メリットは非常に多いため当院においてはこの材料しか使用しておりません。
ただ多くのメリットがある一方、以下のようなデメリットも存在します。
- 保険適用外(自由診療) MTAセメントを用いた治療は、現在のところ健康保険が適用されません。そのため、治療費は全額自己負担となり、比較的高額になります。
- 治療技術が難しい 材料の操作が難しく、正確に使うためには歯科医師の高い技術や、マイクロスコープなどの精密な設備が必要となります。
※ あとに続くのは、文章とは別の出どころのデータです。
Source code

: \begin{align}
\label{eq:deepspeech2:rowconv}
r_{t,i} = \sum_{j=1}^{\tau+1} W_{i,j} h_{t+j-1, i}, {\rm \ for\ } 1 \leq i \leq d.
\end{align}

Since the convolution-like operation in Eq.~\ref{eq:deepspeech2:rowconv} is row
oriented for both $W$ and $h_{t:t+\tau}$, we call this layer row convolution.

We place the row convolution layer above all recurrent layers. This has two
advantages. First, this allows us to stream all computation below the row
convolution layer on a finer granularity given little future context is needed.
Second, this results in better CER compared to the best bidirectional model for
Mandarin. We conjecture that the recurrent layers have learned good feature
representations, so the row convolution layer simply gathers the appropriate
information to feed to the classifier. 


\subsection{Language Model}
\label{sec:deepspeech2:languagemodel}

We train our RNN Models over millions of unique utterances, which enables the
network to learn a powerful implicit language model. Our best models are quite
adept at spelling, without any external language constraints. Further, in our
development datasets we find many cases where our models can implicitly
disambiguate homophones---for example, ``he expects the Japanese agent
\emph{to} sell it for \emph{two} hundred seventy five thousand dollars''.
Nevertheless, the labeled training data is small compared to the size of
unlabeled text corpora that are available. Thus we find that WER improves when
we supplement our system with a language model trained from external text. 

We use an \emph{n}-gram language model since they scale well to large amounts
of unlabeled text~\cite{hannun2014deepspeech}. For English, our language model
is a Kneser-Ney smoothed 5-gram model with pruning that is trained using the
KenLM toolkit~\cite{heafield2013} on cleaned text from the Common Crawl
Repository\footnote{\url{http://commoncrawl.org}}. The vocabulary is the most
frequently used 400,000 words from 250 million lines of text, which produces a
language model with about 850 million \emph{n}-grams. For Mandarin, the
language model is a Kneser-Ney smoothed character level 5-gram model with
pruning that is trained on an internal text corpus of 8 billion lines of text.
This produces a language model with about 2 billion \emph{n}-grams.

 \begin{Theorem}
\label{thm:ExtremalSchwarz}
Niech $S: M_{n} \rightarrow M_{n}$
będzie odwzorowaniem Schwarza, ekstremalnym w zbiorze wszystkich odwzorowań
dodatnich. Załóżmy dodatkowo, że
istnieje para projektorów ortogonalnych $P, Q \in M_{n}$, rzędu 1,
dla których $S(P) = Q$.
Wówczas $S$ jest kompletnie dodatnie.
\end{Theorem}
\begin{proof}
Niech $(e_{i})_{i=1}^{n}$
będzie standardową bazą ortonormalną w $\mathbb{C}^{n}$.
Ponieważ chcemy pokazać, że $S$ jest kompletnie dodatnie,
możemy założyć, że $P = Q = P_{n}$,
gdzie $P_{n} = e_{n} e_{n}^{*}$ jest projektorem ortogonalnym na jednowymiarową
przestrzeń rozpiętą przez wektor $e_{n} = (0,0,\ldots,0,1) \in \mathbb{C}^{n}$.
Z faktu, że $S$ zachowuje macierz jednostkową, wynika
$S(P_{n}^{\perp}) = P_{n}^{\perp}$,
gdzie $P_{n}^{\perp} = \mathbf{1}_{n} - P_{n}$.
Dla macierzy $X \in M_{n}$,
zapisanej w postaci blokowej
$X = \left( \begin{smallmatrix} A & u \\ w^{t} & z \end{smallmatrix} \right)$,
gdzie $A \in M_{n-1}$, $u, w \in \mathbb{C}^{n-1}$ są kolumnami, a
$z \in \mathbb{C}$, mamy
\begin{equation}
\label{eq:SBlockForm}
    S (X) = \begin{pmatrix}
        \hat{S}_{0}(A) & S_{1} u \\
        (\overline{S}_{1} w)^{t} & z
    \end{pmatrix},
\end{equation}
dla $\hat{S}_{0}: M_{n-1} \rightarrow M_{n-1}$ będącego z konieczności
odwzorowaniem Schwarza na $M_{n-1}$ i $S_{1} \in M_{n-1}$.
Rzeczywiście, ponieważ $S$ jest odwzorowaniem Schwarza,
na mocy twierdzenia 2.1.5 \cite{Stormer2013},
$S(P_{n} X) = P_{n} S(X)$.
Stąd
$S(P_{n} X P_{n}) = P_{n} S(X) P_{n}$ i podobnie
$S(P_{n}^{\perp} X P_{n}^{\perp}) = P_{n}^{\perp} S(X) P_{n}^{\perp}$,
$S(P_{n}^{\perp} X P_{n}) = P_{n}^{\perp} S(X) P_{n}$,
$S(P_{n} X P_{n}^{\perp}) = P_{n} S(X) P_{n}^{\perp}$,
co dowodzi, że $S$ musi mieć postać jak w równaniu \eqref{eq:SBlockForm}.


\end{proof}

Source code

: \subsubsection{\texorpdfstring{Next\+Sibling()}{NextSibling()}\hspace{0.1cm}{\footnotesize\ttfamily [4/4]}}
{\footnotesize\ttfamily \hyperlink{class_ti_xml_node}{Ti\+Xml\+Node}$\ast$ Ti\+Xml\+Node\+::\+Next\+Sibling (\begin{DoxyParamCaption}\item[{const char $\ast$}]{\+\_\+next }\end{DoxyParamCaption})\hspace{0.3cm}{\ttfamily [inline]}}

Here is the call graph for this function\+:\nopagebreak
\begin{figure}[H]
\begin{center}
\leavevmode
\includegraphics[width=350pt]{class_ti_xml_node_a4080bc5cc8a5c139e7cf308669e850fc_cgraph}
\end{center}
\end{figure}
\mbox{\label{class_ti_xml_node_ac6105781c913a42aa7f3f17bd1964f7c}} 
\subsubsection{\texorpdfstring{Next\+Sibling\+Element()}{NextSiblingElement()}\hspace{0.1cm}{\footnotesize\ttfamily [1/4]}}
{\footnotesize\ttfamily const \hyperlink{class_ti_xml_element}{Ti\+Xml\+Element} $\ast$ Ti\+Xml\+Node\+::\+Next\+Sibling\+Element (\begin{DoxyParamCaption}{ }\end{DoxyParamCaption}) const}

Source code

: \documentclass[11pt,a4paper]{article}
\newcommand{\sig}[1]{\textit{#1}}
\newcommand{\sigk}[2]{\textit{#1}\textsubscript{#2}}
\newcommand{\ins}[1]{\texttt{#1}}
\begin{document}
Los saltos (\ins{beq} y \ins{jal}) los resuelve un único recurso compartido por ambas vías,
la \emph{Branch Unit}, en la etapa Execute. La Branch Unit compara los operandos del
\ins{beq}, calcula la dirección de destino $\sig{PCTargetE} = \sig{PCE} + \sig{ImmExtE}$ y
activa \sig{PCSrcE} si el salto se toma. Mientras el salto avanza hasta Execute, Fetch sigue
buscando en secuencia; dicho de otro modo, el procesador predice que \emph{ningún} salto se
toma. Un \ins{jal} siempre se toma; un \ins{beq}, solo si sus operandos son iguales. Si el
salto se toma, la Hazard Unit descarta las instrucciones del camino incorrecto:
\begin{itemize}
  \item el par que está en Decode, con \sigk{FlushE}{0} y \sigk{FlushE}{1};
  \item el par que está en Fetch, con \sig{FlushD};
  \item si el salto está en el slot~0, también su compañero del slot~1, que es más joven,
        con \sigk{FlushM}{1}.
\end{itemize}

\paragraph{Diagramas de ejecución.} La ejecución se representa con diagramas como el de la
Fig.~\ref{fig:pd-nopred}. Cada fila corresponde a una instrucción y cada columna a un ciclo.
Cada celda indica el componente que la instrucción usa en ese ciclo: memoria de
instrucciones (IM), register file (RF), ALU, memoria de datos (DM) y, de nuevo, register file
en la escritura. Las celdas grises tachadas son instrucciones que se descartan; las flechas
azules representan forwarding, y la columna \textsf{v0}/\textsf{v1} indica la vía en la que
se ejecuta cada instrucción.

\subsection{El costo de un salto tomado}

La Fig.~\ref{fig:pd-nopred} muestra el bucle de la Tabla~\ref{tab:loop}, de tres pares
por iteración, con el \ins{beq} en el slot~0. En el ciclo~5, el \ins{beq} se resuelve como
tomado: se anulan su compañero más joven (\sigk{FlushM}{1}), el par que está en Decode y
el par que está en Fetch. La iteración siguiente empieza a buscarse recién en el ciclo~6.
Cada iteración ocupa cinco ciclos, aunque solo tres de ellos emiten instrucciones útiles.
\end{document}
- 硬化に時間がかかる 完全に硬化するまでに数時間かかります。
- 除去が困難 一度固まると非常に硬くなるため、万が一再治療が必要になった場合に除去するのが極めて困難です。そのため、最初の治療で確実に感染源を取り除くことが大前提となります。
- 歯の変色 初期の製品では、成分によって歯が灰色に変色することがありました。現在では変色しにくい改良された製品が主流になっています。(当院においては変色するものは使用していません)
総じて、MTAセメントは、「従来の方法では神経を抜かなければならなかった歯」や「抜歯しか選択肢がなかった」を救うことができる画期的な材料と言えます。ただし、全ての症例に使えるわけではなく、自由診療となるため、治療を受ける際は医師の説明をよく聞いてください。